L.A.’s $50 Million Gamble
Consider the story of Waterford Early Reading,
distributed by Pearson Digital Learning. Pearson is the nation’s
leading seller of educational software, and its Waterford program is used
in 13,000 classrooms in all 50 states. The WWC has not yet evaluated
Waterford, but it is one of the 15 products that IES has elected to study.
So what could be known about products like Waterford if
government evaluators chose to look into and report on the daily
experiences of teachers and students? One particular school district, Los
Angeles Unified (LAUSD), has a long and remarkably troubled history with
this product. In July of 2001, LAUSD decided to spend nearly $50 million on
Waterford, instantly making itself the company’s largest customer.
Waterford is designed for the earliest readers,
students in grades K–2. It requires students to spend 15 to 30
minutes a day with various multimedia exercises, and costs $200 to $500 per
student. In launching the program, Roy Romer, then LAUSD superintendent,
said this “is like putting a turbocharger in a car engine. We are
going to accelerate reading performance in Kindergarten and first
grades.”
Several years later, the district’s own
evaluation unit pronounced the program a failure. In a 2004 report, its
second with negative findings, the evaluators said, “There were no
statistically significant differences on reading assessments between
students who were exposed to the courseware and comparable students who
were not exposed to the courseware.”
Some teachers found the program helpful, but many did
not. Pearson and other supporters of the program argued that
Waterford’s effectiveness was compromised by the fact that teachers
didn’t fully use the product—and when they did, they often used
it incorrectly. But L.A.’s last evaluation found that “neither
the amount of usage nor the level of engagement had an impact on
achievement.”
The report, which did not make the news until early
2005, stunned L.A. school officials. Even Romer backtracked. “As I
looked at this, it didn’t provide as much bang for the buck as I
would have liked,” he told the Los
Angeles Times. The district has since scaled
back the Waterford program, using it as more of a sideline specifically for
students with learning difficulties. (One problem was that Waterford was
taking time away from students’ primary literacy lessons, thereby
causing actual declines in achievement.) Teachers and administrators both
say sidelining Waterford has helped. But it also means that the district is
getting a lot less for its $50 million than it planned on. School board
members soon questioned the wisdom of the whole venture.

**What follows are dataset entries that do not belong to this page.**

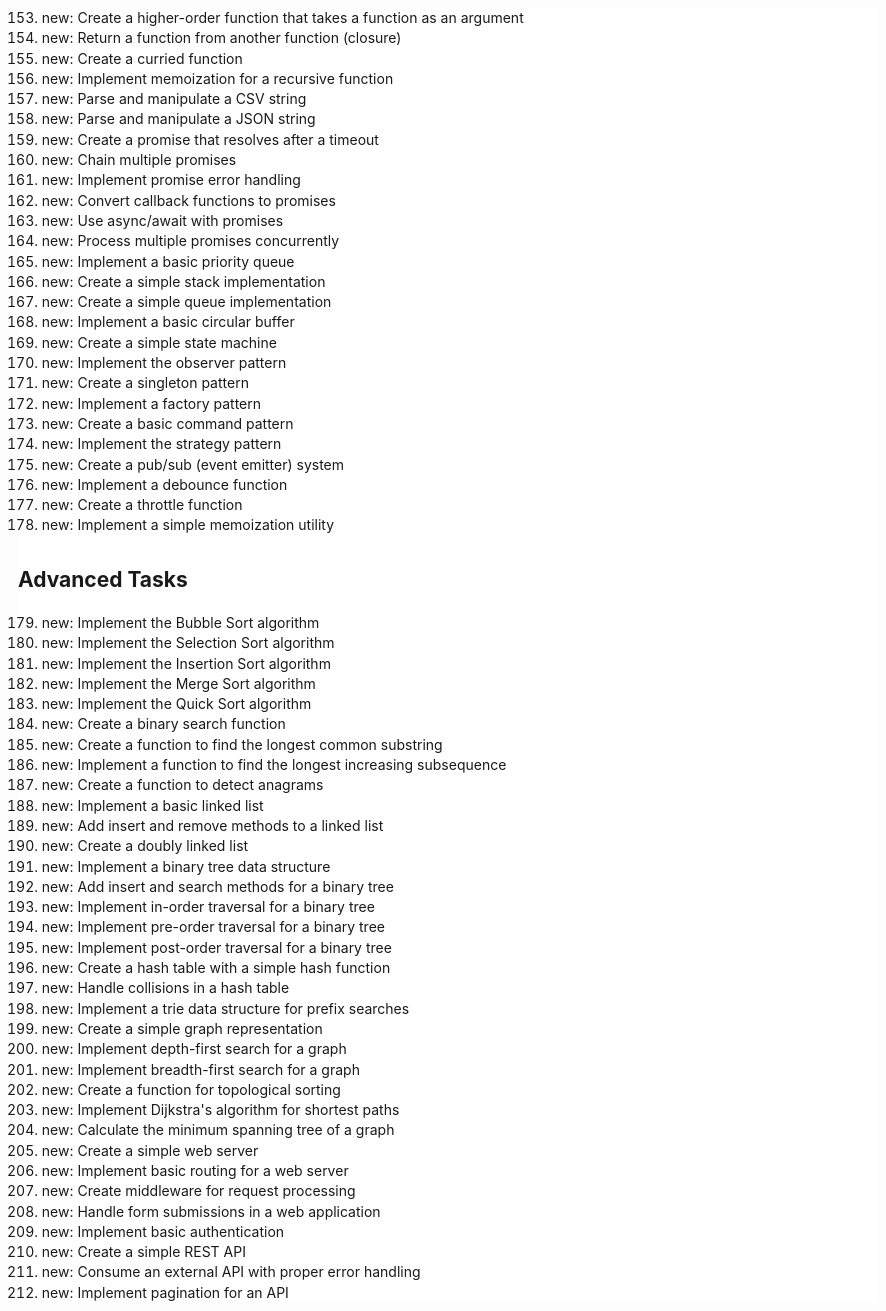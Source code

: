 153. new: Create a higher-order function that takes a function as an argument
154. new: Return a function from another function (closure)
155. new: Create a curried function
156. new: Implement memoization for a recursive function
157. new: Parse and manipulate a CSV string
158. new: Parse and manipulate a JSON string
159. new: Create a promise that resolves after a timeout
160. new: Chain multiple promises
161. new: Implement promise error handling
162. new: Convert callback functions to promises
163. new: Use async/await with promises
164. new: Process multiple promises concurrently
165. new: Implement a basic priority queue
166. new: Create a simple stack implementation
167. new: Create a simple queue implementation
168. new: Implement a basic circular buffer
169. new: Create a simple state machine
170. new: Implement the observer pattern
171. new: Create a singleton pattern
172. new: Implement a factory pattern
173. new: Create a basic command pattern
174. new: Implement the strategy pattern
175. new: Create a pub/sub (event emitter) system
176. new: Implement a debounce function
177. new: Create a throttle function
178. new: Implement a simple memoization utility

## Advanced Tasks

179. new: Implement the Bubble Sort algorithm
180. new: Implement the Selection Sort algorithm
181. new: Implement the Insertion Sort algorithm
182. new: Implement the Merge Sort algorithm
183. new: Implement the Quick Sort algorithm
184. new: Create a binary search function
185. new: Create a function to find the longest common substring
186. new: Implement a function to find the longest increasing subsequence
187. new: Create a function to detect anagrams
188. new: Implement a basic linked list
189. new: Add insert and remove methods to a linked list
190. new: Create a doubly linked list
191. new: Implement a binary tree data structure
192. new: Add insert and search methods for a binary tree
193. new: Implement in-order traversal for a binary tree
194. new: Implement pre-order traversal for a binary tree
195. new: Implement post-order traversal for a binary tree
196. new: Create a hash table with a simple hash function
197. new: Handle collisions in a hash table
198. new: Implement a trie data structure for prefix searches
199. new: Create a simple graph representation
200. new: Implement depth-first search for a graph
201. new: Implement breadth-first search for a graph
202. new: Create a function for topological sorting
203. new: Implement Dijkstra's algorithm for shortest paths
204. new: Calculate the minimum spanning tree of a graph
205. new: Create a simple web server
206. new: Implement basic routing for a web server
207. new: Create middleware for request processing
208. new: Handle form submissions in a web application
209. new: Implement basic authentication
210. new: Create a simple REST API
211. new: Consume an external API with proper error handling
212. new: Implement pagination for an API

What happened here? And what lessons do
Waterford’s rise and partial fall in Los Angeles offer education
policymakers, not only in other states but also in Washington?
Lesson One
The first lesson is to beware of seemingly persuasive
numbers. Many curriculum producers started promoting their
“scientific” research very soon after NCLB required it—an
impossible feat, considering the many years it takes to conduct solid
scientific studies.
How does questionable research get produced? In
Waterford’s case in Los Angeles, Julie Slayton, an analyst in
LAUSD’s Program Evaluation and Research Branch and one of the authors
of the Waterford evaluations, says Pearson did not try to tilt the
evaluators’ basic data, “but they did their best to make the
report come out favorably. They tried to make it focus on implementation
instead of effectiveness.” In other words, Pearson wanted the
question to be about the district’s wobbly use of Waterford—not
whether the program itself inherently worked.
After failing to change the district’s opinion,
Pearson prepared a preliminary evaluation of its own—a
“briefing packet” for Superintendent Romer, full of numbers
indicating that Waterford was producing dramatic achievement gains. Ted
Bartell, director of research for LAUSD, was not pleased. In a memorandum
dated May 8, 2002, he urged Pearson to spell out “the methodological
limitations” of its studies. Bartell argued that Pearson’s
sample sizes (60 students) were too small for solid conclusions to be drawn
from them; that there was no evidence that Waterford and not other factors
caused the gains; and that the gains were too small to be meaningful in any
case, or to be representative of the district as a whole.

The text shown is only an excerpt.